Perhaps this should not be surprising. Across the biological spectrum, many organisms survive with only rudimentary nervous systems. While a human brain might be what makes human life worth living, it is not necessary for sustaining biological life. Cases of prolonged biological survival after a diagnosis of brain death happen regularly. Jahi McMath survived for almost 5 years—supported with tube feedings, mechanical ventilation, and occasional hospitalization. She lived with her family in their apartment, where she grew and went through puberty.4,5 More recently, a woman was found to be 9 weeks pregnant after she was pronounced brain dead following a traffic accident.12 After several months in the ICU, she vaginally delivered a healthy baby boy and then, remarkably, also donated organs for transplantation. It simply defies the laws of biology to think that any organism could give birth to offspring several months after being biologically dead. It may not be surprising at all, however, if we recognize that she was alive during that time, albeit with a severe and nonrecoverable brain injury.

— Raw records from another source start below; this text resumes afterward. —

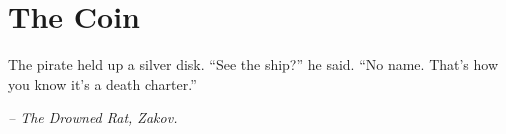 \chapter*{The Coin}

The pirate held up a silver disk. “See the ship?” he said. “No name. That’s how you know it’s a death charter.”

\smallskip

\noindent \textit{– The Drowned Rat, Zakov.}

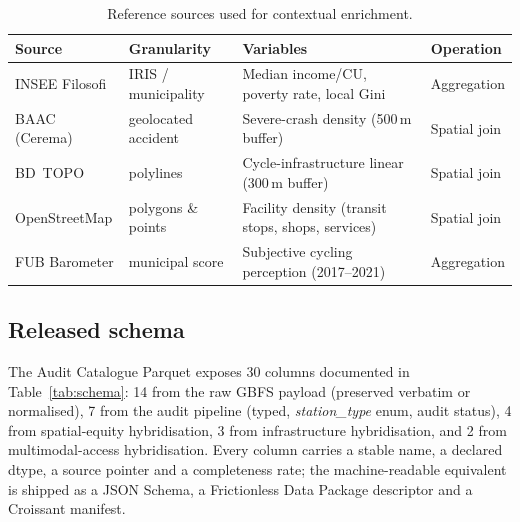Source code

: \documentclass[11pt,a4paper]{article}
\begin{document}
\begin{table}[ht]
\centering
\caption{Reference sources used for contextual enrichment.}
\label{tab:sources}
\small
\begin{tabular}{@{}llll@{}}
\toprule
\textbf{Source} & \textbf{Granularity} & \textbf{Variables} &
\textbf{Operation}\\
\midrule
INSEE Filosofi & IRIS / municipality &
   Median income/CU, poverty rate, local Gini & Aggregation \\
BAAC (Cerema)  & geolocated accident &
   Severe-crash density (500\,m buffer) & Spatial join \\
BD~TOPO        & polylines &
   Cycle-infrastructure linear (300\,m buffer) & Spatial join \\
OpenStreetMap  & polygons \& points &
   Facility density (transit stops, shops, services) & Spatial join \\
FUB Barometer  & municipal score &
   Subjective cycling perception (2017--2021) & Aggregation \\
\bottomrule
\end{tabular}
\end{table}

\subsection{Released schema}\label{secSchema}
The Audit Catalogue Parquet exposes 30 columns documented in
Table~\ref{tab:schema}: 14 from the raw GBFS payload (preserved
verbatim or normalised), 7 from the audit pipeline (typed,
\emph{station\_type} enum, audit status), 4 from spatial-equity
hybridisation, 3 from infrastructure hybridisation, and 2 from
multimodal-access hybridisation. Every column carries a stable name, a
declared dtype, a source pointer and a completeness rate; the
machine-readable equivalent is shipped as a JSON Schema, a Frictionless
Data Package descriptor and a Croissant manifest.
\end{document}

One might ask why these cases are not more common. One answer is that a diagnosis of brain death is almost always a self-fulfilling prophesy. That is, once testing is complete, a physician completes a death certificate, and the patient’s family can then choose to donate their loved one’s organs or terminate ventilation, pathways that both lead rapidly to biological death. Most families have no desire to prolong the biological life of a loved one who will never recover consciousness. But in the rare cases in which families refuse to accept a brain death diagnosis and mechanical ventilation is continued, we should not be surprised when prolonged biological survival is the outcome.

Explaining What Death Is

If brain death is not biological death, then what is it? Brain death unquestionably involves an exceedingly severe brain injury. Although there is some debate (beyond the scope of this article), most neurologists believe that brain death represents a state of irreversible apneic unconsciousness. In other words, when a patient is correctly diagnosed as brain dead, we can be highly confident—even if not absolutely certain—that a brain-dead patient will never regain consciousness or be able to breathe on their own. So, how should Dr F explain this to BJ’s parents? Let me suggest 3 approaches that I think could be helpful.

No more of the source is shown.